____ Available data

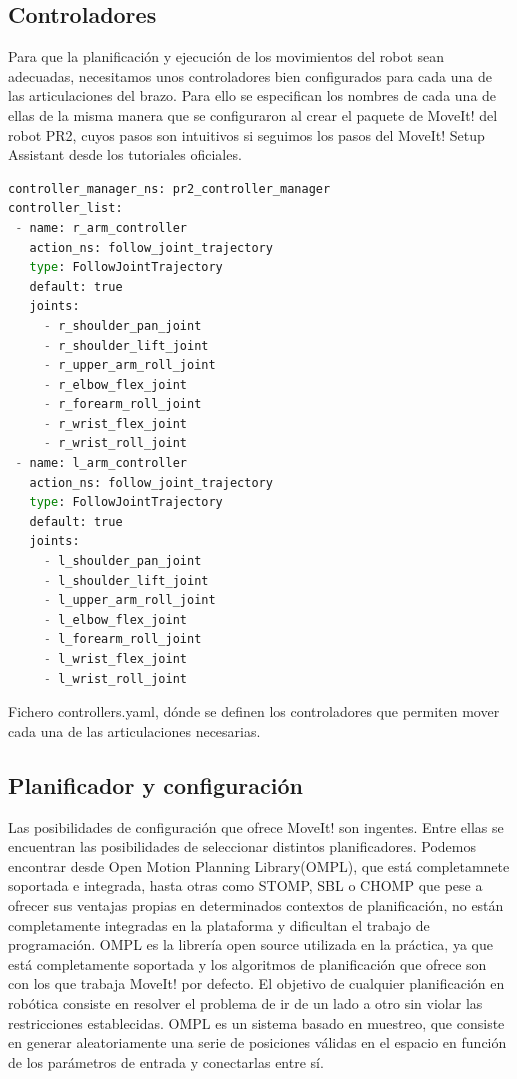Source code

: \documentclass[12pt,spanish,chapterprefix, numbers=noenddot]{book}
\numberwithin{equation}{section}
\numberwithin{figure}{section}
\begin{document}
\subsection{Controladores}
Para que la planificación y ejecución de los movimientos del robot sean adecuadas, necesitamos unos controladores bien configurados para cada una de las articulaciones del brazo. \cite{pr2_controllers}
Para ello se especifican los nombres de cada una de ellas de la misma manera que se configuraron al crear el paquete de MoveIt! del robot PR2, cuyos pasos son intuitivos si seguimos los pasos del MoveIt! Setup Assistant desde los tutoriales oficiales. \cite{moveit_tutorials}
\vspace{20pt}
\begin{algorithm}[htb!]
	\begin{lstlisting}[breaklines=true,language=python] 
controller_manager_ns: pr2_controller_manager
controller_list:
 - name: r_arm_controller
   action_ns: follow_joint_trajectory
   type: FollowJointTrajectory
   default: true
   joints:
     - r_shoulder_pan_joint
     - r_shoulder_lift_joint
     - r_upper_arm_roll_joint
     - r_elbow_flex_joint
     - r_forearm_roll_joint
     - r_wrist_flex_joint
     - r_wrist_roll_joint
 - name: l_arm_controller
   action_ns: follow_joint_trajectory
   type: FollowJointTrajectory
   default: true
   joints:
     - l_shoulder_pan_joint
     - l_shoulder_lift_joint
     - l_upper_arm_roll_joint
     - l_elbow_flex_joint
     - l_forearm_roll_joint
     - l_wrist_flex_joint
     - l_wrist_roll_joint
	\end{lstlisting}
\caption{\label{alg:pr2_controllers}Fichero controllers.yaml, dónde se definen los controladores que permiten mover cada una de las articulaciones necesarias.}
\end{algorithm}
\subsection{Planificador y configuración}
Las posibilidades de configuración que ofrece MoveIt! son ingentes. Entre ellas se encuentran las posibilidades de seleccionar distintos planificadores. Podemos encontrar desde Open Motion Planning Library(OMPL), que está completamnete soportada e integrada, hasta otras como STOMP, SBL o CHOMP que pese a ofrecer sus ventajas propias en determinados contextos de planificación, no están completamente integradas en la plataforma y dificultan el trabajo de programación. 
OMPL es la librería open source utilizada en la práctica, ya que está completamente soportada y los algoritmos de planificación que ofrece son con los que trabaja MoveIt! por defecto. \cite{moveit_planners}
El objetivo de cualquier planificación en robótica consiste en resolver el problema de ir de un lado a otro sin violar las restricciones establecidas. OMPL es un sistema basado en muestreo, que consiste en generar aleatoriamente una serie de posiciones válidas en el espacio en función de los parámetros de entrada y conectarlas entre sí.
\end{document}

________
____ Available data

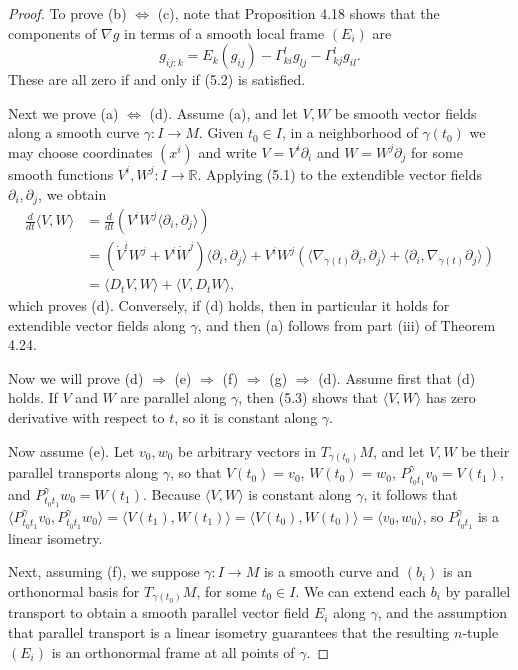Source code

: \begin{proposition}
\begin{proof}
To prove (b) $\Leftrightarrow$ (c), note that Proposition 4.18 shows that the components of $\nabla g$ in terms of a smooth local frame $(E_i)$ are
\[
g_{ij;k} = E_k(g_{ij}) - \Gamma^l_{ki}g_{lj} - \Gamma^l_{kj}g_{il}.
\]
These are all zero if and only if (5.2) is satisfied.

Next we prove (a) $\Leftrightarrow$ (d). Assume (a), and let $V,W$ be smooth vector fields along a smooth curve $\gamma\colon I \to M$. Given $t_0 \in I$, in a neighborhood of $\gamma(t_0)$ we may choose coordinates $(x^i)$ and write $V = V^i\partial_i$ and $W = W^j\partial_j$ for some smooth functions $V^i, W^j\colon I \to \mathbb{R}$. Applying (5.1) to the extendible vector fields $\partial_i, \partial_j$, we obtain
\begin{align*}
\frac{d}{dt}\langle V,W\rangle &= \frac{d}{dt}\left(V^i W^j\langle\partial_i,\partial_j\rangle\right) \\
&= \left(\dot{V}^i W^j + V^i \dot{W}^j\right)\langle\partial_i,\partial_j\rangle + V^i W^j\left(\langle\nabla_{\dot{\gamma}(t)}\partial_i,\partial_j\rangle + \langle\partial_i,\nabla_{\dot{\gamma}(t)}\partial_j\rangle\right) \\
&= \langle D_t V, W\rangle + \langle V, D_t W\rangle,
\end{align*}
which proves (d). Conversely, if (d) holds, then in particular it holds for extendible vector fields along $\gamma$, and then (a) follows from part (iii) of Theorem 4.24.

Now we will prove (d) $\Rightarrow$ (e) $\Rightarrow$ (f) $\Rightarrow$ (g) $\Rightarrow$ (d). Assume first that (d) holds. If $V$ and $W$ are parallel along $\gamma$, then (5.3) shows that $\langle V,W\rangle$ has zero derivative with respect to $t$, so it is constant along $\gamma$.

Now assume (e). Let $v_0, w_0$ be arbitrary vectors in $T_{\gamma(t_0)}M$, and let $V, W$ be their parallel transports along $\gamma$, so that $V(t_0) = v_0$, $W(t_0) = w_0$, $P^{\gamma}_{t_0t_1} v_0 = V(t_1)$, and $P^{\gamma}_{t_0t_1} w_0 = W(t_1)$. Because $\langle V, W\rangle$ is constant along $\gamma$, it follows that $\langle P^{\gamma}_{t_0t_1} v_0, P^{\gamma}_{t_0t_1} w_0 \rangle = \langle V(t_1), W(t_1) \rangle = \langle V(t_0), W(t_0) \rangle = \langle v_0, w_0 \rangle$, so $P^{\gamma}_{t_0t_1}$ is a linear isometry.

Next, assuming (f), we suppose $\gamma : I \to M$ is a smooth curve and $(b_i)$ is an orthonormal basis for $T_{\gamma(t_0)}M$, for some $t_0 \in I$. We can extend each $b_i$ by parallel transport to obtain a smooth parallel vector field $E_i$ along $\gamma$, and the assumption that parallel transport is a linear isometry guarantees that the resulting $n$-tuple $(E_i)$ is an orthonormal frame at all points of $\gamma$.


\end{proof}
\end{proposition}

________

▸ Aim of the task: Begin at the line that has "- l_upper_arm_roll_joint" in the entries above; stop after the line that has "Las posibilidades de configuración". Transcribe exactly those lines and no others.

▸ Answer for the task:
     - l_upper_arm_roll_joint
     - l_elbow_flex_joint
     - l_forearm_roll_joint
     - l_wrist_flex_joint
     - l_wrist_roll_joint
	\end{lstlisting}
\caption{\label{alg:pr2_controllers}Fichero controllers.yaml, dónde se definen los controladores que permiten mover cada una de las articulaciones necesarias.}
\end{algorithm}
\subsection{Planificador y configuración}
Las posibilidades de configuración que ofrece MoveIt! son ingentes. Entre ellas se encuentran las posibilidades de seleccionar distintos planificadores. Podemos encontrar desde Open Motion Planning Library(OMPL), que está completamnete soportada e integrada, hasta otras como STOMP, SBL o CHOMP que pese a ofrecer sus ventajas propias en determinados contextos de planificación, no están completamente integradas en la plataforma y dificultan el trabajo de programación. 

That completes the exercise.